9. Comment le trouvez-vous/comment s´adresse-t il à vous ?
«  Soit les personnes sont orientées par d´autres structures (par exemple, les écoles ou les prisons), soit elles nous cherchent par elles-mêmes »

10. Quelle age est concernée ?
« Essentiellement il s´agit de deux types de population :
·        Hommes et femmes qui ont aux alentours de 30 ans, qui ont été, ou sont encore, consommateurs de produits opiacés (héroine, morphine, ou subutex, qu´est vendu au marché noir puisque on profite de sa distribution gratuite chez les structures comme la nôtre) et de cocaine. Cette tranche d´âge se reconnaît avec des difficultés avec leur dépendance, ce qui est rarement le cas d´autres tranche d´age ;
·        Jeunes hommes et jeunes dames aux alentours de 20-25 ans. Ils sont sur des problématiques liées á la consommation de LSD, EXTASY, haschich, cannabis. Dans ces derniers cas, nous faisons un distinguo selon qu´il s´agisse d´un usage passager ou habituel. Les plus jeunes souvent consomment simultanément haschich, alcool, tabac, et un sujet peut avoir à la fois plusieurs dépendances
·        À côté de ces deux groups, il y en a un autre encore à l´étude. Il s´agit de jeunes entre 15 et 25 ans qui ont développé des dépendances ainsi dites sans drogue, c´est à dire des dépendances aux jeux vidéo, ou á internet

11. Y a- t´il des différences entre la demande de soin des hommes et des femmes ?

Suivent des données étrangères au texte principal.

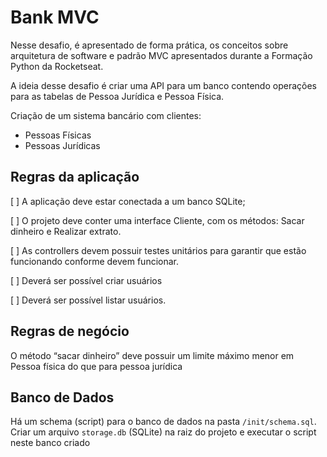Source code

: # Bank MVC

Nesse desafio, é apresentado de forma prática, os conceitos sobre arquitetura de software e padrão MVC apresentados durante a Formação Python da Rocketseat.

A ideia desse desafio é criar uma API para um banco contendo operações para as tabelas de Pessoa Jurídica e Pessoa Física.

Criação de um sistema bancário com clientes:

- Pessoas Físicas
- Pessoas Jurídicas

## Regras da aplicação

[ ] A aplicação deve estar conectada a um banco SQLite;

[ ] O projeto deve conter uma interface Cliente, com os métodos: Sacar dinheiro e Realizar extrato.

[ ] As controllers devem possuir testes unitários para garantir que estão funcionando conforme devem funcionar.

[ ] Deverá ser possível criar usuários

[ ] Deverá ser possível listar usuários.

## Regras de negócio

O método “sacar dinheiro” deve possuir um limite máximo menor em Pessoa física do que para pessoa jurídica

## Banco de Dados

Há um schema (script) para o banco de dados na pasta ``/init/schema.sql``. Criar um arquivo ``storage.db`` (SQLite) na raiz do projeto e executar o script neste banco criado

« Proportionnellement on accueille moins de femmes »

12. Peut-on constater une majeure discrimination sociale vis à vis des femmes qui ont les problématiques dont on a parlé ?
« Je crois que on ne peut pas faire le lien théorique direct avec le contexte culturel. Pourtant on constate que les femmes qui s´adressent à nous manifestent une déchéance, une dégradation de son propre identité majeure que les hommes. Elles portent le poids d´être considérées des mauvaises mères, car souvent leur(s) enfant(s) sont éloignés d´elles. Ça se manifeste d´une façon différente que les hommes, parce qu´elles vivent leur fonction de mères. Et les représentations sociales véhiculées soit par son propre vécu, soit par la famille, soit par la société dans son ensemble jouent beaucoup sur l´exclusion sociale des femmes que nous soignons. Puisqu´elles se culpabilisent terriblement vis à vis de leur fonction de mères, elles souvent mettent en place un mécanisme de répétition/réparation de leur échec avec la grossesse multiple » 

13. Comment les aidez-vous à s´en sortir ?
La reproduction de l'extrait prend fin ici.